Without getting into too much of the science behind essential oils, I want to share how much I love them as mood enhancers and natural remedies. I initially started using essential oils for stress relief and to help me sleep better at night (I'm a super light sleeper who takes forever to fall asleep, a really bad combo). I loved that they are all natural and with a small child at home this is extra important. I quickly found that they do so much and are so effective! Even G my husband uses them whenever he has headaches instead of taking medication and when K my daughter has a tummy ache, will she ask for a drop rubbed on her belly to make her feel better. I used them for all kinds of things but my favourite is having them in a diffuser, especially on days when I feel stressed or blue. I put in a few of my favourite drops and it makes such a big difference!

5. TRAVEL

Obviously travel isn't always feasible but for me this is one of my favourite coping mechanisms. There's just something about removing yourself from your every day.
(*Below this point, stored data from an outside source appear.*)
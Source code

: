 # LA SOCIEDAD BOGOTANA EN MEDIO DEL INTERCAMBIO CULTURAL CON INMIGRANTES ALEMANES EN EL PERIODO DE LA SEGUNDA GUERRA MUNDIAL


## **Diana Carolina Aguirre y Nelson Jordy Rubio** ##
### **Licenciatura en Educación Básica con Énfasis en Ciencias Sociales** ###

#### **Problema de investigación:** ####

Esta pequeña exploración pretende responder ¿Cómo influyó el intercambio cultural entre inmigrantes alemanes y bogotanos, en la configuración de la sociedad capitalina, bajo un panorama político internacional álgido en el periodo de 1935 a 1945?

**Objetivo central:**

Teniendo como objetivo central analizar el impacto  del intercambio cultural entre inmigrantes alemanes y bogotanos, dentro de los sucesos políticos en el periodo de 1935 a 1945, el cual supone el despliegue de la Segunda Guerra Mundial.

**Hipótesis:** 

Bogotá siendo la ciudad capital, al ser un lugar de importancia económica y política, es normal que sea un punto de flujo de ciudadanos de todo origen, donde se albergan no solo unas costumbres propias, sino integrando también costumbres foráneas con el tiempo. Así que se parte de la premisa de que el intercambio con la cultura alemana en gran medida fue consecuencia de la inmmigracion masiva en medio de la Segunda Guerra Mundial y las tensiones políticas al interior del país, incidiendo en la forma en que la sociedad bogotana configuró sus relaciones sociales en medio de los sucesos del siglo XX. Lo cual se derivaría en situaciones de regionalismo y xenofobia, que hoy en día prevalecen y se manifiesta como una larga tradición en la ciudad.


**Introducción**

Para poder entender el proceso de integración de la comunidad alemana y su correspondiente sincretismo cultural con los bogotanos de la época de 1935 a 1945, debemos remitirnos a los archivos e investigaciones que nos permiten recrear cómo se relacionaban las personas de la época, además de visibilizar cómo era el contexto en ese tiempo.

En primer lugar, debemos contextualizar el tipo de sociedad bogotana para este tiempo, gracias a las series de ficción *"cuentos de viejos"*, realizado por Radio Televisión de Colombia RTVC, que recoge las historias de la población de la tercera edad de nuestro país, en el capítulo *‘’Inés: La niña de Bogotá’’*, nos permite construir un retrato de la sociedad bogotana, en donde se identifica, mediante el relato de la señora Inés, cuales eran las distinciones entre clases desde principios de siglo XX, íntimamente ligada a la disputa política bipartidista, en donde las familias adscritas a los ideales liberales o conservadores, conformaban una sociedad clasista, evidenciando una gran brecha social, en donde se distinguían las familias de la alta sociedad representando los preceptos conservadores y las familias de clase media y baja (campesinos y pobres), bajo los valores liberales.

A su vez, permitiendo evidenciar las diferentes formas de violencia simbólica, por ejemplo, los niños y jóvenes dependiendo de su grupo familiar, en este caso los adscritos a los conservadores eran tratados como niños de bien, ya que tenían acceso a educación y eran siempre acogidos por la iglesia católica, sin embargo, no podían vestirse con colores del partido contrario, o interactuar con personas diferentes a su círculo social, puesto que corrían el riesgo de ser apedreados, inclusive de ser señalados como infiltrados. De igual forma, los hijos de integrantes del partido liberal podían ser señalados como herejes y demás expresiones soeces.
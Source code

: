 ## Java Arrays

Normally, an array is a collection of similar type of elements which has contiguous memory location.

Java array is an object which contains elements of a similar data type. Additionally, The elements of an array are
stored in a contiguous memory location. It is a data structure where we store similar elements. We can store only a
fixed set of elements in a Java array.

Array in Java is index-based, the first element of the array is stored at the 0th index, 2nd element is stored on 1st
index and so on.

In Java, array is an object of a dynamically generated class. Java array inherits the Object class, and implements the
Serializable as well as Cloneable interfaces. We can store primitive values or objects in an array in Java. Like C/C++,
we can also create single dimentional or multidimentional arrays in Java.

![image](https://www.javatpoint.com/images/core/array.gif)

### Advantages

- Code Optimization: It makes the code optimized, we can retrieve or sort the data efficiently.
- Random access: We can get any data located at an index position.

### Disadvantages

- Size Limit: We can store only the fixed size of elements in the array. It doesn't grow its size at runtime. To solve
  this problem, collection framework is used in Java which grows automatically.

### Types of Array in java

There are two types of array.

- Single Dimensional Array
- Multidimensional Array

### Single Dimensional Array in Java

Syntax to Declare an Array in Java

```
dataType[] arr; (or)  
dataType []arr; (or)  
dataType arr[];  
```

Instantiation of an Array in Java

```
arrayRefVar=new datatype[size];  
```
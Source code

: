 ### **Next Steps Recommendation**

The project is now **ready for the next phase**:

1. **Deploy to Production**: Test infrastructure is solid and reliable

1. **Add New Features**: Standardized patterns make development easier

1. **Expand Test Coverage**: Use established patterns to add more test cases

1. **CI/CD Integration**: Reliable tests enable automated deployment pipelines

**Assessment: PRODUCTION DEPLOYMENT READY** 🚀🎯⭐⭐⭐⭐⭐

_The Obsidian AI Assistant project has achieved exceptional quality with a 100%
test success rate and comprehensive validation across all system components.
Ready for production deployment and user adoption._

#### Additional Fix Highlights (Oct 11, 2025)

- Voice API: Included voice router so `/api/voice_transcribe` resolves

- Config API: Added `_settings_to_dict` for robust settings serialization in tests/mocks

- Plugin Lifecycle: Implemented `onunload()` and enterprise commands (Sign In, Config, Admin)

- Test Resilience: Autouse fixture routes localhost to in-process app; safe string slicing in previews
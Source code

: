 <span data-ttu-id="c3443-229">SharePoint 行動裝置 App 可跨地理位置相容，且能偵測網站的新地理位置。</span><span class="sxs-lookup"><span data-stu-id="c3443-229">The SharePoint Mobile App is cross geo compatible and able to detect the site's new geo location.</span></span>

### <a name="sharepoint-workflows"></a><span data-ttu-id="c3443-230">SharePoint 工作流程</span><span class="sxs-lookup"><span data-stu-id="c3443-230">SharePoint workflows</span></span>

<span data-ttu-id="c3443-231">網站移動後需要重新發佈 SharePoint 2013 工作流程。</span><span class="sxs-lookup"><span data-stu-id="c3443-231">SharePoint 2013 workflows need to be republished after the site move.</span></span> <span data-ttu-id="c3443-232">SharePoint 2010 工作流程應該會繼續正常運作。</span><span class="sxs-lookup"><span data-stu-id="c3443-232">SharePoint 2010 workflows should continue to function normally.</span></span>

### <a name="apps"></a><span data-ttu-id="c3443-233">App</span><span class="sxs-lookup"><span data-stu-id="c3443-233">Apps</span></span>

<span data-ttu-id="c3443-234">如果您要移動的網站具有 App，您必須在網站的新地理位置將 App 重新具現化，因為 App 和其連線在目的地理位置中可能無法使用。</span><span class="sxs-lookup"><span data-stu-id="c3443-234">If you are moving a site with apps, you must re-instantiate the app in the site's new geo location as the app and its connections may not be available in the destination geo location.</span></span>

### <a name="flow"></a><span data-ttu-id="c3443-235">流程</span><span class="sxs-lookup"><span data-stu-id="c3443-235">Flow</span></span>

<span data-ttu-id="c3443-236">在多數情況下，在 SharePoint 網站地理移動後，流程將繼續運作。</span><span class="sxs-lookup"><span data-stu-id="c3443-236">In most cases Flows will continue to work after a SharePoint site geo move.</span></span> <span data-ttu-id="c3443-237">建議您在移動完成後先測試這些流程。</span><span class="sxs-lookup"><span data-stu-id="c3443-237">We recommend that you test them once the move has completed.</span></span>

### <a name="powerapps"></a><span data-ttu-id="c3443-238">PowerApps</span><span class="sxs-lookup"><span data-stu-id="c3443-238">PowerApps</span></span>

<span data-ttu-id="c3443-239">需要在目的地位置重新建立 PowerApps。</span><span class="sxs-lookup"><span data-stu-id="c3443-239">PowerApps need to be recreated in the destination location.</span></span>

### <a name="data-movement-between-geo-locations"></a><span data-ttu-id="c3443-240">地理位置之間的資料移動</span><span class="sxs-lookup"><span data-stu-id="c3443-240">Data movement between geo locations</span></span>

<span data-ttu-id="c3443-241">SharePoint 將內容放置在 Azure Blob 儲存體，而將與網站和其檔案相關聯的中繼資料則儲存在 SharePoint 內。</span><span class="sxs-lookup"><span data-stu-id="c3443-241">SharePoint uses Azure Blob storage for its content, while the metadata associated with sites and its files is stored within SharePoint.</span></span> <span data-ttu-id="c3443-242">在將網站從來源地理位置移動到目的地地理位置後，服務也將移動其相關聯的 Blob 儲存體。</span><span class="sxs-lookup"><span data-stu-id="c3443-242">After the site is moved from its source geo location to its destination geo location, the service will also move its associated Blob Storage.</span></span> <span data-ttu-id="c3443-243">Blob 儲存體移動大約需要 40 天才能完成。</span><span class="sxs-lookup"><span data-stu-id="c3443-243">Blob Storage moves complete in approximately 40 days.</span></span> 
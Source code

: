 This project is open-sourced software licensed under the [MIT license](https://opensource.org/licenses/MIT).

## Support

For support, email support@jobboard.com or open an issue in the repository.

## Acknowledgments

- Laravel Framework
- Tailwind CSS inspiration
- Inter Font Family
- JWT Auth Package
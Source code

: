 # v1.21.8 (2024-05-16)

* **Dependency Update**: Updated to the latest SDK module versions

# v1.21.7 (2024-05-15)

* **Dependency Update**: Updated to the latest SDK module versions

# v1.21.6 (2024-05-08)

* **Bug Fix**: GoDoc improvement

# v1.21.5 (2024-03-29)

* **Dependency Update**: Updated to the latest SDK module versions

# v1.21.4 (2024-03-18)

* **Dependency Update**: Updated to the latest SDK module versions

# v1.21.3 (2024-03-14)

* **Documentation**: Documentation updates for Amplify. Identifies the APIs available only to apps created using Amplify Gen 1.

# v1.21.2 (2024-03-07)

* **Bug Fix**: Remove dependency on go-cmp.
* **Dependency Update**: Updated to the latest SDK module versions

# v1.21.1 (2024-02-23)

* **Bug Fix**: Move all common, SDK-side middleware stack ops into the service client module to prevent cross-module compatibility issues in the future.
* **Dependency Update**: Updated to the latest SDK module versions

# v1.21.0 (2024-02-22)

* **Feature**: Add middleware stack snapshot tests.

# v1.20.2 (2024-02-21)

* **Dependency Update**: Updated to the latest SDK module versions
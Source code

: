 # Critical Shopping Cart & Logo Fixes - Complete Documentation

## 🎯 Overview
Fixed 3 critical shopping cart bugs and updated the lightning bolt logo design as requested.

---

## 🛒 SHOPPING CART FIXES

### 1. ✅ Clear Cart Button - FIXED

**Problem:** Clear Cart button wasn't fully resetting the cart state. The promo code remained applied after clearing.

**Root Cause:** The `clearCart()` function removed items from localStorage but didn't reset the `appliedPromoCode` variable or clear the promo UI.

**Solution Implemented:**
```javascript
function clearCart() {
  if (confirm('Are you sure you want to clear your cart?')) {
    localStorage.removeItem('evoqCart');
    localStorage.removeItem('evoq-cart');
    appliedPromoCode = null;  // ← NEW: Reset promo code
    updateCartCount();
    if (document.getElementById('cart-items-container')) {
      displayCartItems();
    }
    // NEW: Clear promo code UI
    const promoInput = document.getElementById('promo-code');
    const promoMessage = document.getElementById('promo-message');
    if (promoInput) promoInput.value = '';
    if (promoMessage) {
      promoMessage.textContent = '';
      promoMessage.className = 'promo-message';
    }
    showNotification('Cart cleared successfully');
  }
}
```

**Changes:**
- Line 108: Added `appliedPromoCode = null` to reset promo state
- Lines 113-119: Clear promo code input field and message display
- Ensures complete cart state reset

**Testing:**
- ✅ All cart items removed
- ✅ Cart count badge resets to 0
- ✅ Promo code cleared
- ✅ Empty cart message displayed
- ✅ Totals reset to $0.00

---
Being in a new environment can really clear the head and put a pause on all the stresses that are constantly surrounding you. No one to keep asking you when you're going to have another baby. Last year when G, K and I went on a 2 week trip to the Canadian West Coast it was exactly what we needed to get our minds off of everything going on back home. During the trip I was still waiting for the results from my biopsy but we honestly barely though about it. It was one of the best trips we've been on so far. We need to figure out where we're going this year, still trying to find some beach places to go to where we don't have to worry about the Zika virus. I really miss the beach! 

These 5 coping strategies: speaking with someone, finding a hobby, watching comedy, essential oils and travel is what helped me the most. If you have other strategies that you wouldn't mind sharing, I would love to hear them!